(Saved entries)
#####
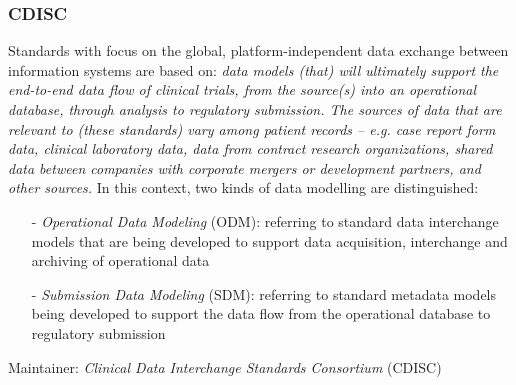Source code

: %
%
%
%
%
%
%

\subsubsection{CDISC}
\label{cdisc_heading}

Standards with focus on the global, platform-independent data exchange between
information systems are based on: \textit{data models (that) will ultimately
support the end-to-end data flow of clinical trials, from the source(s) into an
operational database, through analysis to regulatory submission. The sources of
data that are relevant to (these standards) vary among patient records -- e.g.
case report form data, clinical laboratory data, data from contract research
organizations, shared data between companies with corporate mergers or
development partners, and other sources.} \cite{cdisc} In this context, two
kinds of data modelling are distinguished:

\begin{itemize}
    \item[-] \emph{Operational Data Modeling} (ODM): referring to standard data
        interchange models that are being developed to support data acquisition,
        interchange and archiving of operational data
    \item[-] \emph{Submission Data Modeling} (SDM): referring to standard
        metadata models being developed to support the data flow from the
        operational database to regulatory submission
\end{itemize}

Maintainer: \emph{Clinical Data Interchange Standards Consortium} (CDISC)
#####
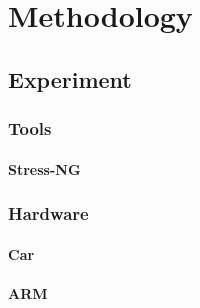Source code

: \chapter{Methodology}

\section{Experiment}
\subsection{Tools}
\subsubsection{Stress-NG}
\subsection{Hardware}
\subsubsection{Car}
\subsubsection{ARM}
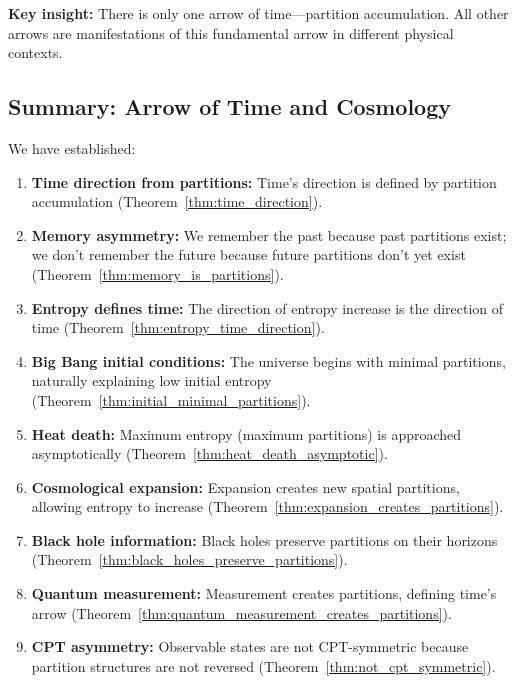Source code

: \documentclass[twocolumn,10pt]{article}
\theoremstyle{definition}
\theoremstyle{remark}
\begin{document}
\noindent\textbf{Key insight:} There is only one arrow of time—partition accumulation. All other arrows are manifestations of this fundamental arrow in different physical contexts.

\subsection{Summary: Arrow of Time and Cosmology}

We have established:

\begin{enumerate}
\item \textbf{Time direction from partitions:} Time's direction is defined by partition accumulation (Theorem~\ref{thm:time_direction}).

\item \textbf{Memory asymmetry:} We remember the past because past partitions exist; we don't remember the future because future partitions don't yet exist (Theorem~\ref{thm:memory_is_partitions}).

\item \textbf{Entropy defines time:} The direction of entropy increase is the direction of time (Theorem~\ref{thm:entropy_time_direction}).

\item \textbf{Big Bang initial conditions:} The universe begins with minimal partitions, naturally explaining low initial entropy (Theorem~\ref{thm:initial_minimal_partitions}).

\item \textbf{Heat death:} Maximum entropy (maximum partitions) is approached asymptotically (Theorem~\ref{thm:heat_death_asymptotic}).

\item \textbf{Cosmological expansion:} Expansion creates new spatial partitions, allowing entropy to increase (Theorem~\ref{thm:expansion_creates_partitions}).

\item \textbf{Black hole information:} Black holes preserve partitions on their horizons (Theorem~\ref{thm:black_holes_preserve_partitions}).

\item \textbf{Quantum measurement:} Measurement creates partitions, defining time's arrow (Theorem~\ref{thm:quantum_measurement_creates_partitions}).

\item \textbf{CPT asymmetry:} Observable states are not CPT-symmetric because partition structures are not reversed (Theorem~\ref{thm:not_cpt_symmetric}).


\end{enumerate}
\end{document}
#####
● Problem to solve:
Reading through the records above, report each line in which the string "this" is found.

● Written solution:
development partners, and other sources.} \cite{cdisc} In this context, two
\noindent\textbf{Key insight:} There is only one arrow of time—partition accumulation. All other arrows are manifestations of this fundamental arrow in different physical contexts.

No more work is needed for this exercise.